Johan CRETEN
Né en Belgique en 1963 – Vit aux Etats-Unis
Johan Creten a choisi d’utiliser dans son travail des matériaux généralement répudiés pour leurs connotations modernistes, voire décoratives pour certains. Terre cuite émaillée et grès sont en effet ses matières de prédilection pour la réalisation de sculptures polychromes dont les sujets varient de la résurgence mythologique antique à la réalisation de cruches, d’animaux et d’un certain nombre d’objets que l’on serait tenté d’assimiler à l’artisanat de la poterie. Il y a ici une prise de risque certaine, on s’en doute, et Johan Creten aime à se placer sur une limite parfois ténue où l’art peut basculer dans le kitsch décoratif et inversement. Il en va dans l’œuvre de Johan Creten d’une transfiguration douce de l’objet en œuvre d’art, de l’utilitaire en pièce possédant intentionnalité et contenu. Si les mythes sont souvent utilisés, revisités, c’est toujours dans l’affirmation de leurs répercussions contemporaines, de leurs prolongements et de leur activité encore pérenne. Il va de soi pour lui que la réalisation d’une représentation du cheval de Troie, de la Gorgone ou d’Adam implique forcément la prise en compte aigüe du cliché stéréotypé et de son nécessaire détournement. Il va aussi de soi pour Johan Creten que la surabondance matériologique amenée par l’excès formaliste et le clinquant de certaines couleurs doive conduire à une démultiplication des efforts pour produire du sens, pour que le sens vienne se loger dans le mince interstice laissé entre le décoratif et l’utilitaire.

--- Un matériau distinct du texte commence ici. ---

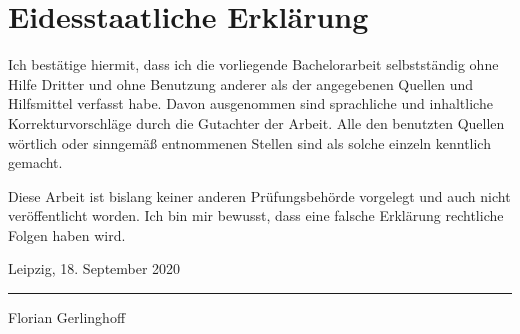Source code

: \thispagestyle{empty}
\chapter*{Eidesstaatliche Erklärung}

Ich bestätige hiermit, dass ich die vorliegende Bachelorarbeit selbstständig ohne Hilfe Dritter und ohne Benutzung anderer als der angegebenen Quellen und Hilfsmittel verfasst habe. Davon ausgenommen sind sprachliche und inhaltliche Korrekturvorschläge durch die Gutachter der Arbeit. Alle den benutzten Quellen wörtlich oder sinngemäß entnommenen Stellen sind als solche einzeln kenntlich gemacht.

Diese Arbeit ist bislang keiner anderen Prüfungsbehörde vorgelegt und auch nicht veröffentlicht worden. Ich bin mir bewusst, dass eine falsche Erklärung rechtliche Folgen haben wird.

\para{}Leipzig, 18. September 2020
\vspace*{1cm}

\noindent{}\rule{\signaturelength}{0.5pt}

\noindent{}Florian Gerlinghoff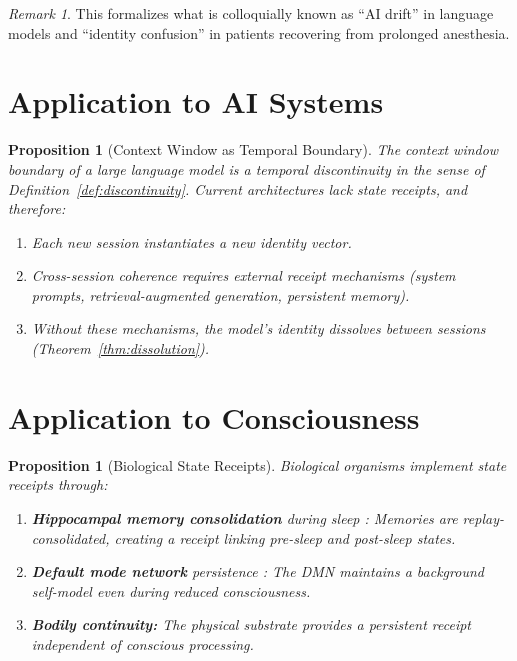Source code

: \documentclass[12pt, a4paper]{article}
\theoremstyle{plain}
\newtheorem{proposition}[theorem]{Proposition}
\theoremstyle{definition}
\theoremstyle{remark}
\newtheorem{remark}[theorem]{Remark}
\begin{document}
\begin{remark}
  This formalizes what is colloquially known as ``AI drift'' in language
  models and ``identity confusion'' in patients recovering from
  prolonged anesthesia.
\end{remark}

\section{Application to AI Systems}\label{sec:ai}

\begin{proposition}[Context Window as Temporal Boundary]\label{prop:context}
  The context window boundary of a large language model is a temporal
  discontinuity in the sense of Definition~\ref{def:discontinuity}.
  Current architectures lack state receipts, and therefore:
  \begin{enumerate}[label=(\roman*)]
    \item Each new session instantiates a \emph{new identity vector}.
    \item Cross-session coherence requires external receipt mechanisms
      (system prompts, retrieval-augmented generation, persistent memory).
    \item Without these mechanisms, the model's identity dissolves between
      sessions (Theorem~\ref{thm:dissolution}).
  \end{enumerate}
\end{proposition}

\section{Application to Consciousness}\label{sec:consciousness}

\begin{proposition}[Biological State Receipts]\label{prop:biological}
  Biological organisms implement state receipts through:
  \begin{enumerate}[label=(\roman*)]
    \item \textbf{Hippocampal memory consolidation} during sleep
      \citep{Diekelmann2010}: Memories are replay-consolidated,
      creating a receipt linking pre-sleep and post-sleep states.
    \item \textbf{Default mode network} persistence \citep{Raichle2001}:
      The DMN maintains a background self-model even during reduced
      consciousness.
    \item \textbf{Bodily continuity:} The physical substrate provides
      a persistent receipt independent of conscious processing.
  \end{enumerate}
\end{proposition}
\end{document}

Nur ein Fisch est un ensemble de quatre sculptures appartenant au bestiaire que Johan Creten réalise au fil des années. Aux côtés des Coqs, de La Vengeance de la Gorgone ou des Inséparables, les quatre poissons hybrides occupent une place de choix, mêlant pertinemment réminiscences mythologiques, littéraires, sociologiques. Car, en effet, si l’on peut envisager ces poissons à tête de mort recouverts d’une peinture couleur de mercure à une réflexion sur l’environnement et l’écologie, Nur ein Fisch qui, comme leur nom ne l’indique pas ne sont pas « seulement » des poissons, nous renvoie aux répercussions contemporaines de la mythologie grecque. La forme hybride, oscillant entre poisson et humain et entre organisme vivant et « mort-vivant », propose une référence implicite aux Erinyes de l’Orestie d’Eschyle. Elles renvoient aussi à la relecture existentialiste proposée par Jean-Paul Sartre dans Les Mouches et, de fait, l’œuvre de Johan Creten se pose en intermédiaire entre les deux représentations, prenant à partie le spectateur toisé par les orbites vides des poissons. Johan Creten parvient en définitive à faire osciller Nur ein Fisch entre un univers transcendant et une perception immanente, interrogeant du coup le spectateur de l’œuvre sur lui-même, sur sa propre culpabilité d’être là.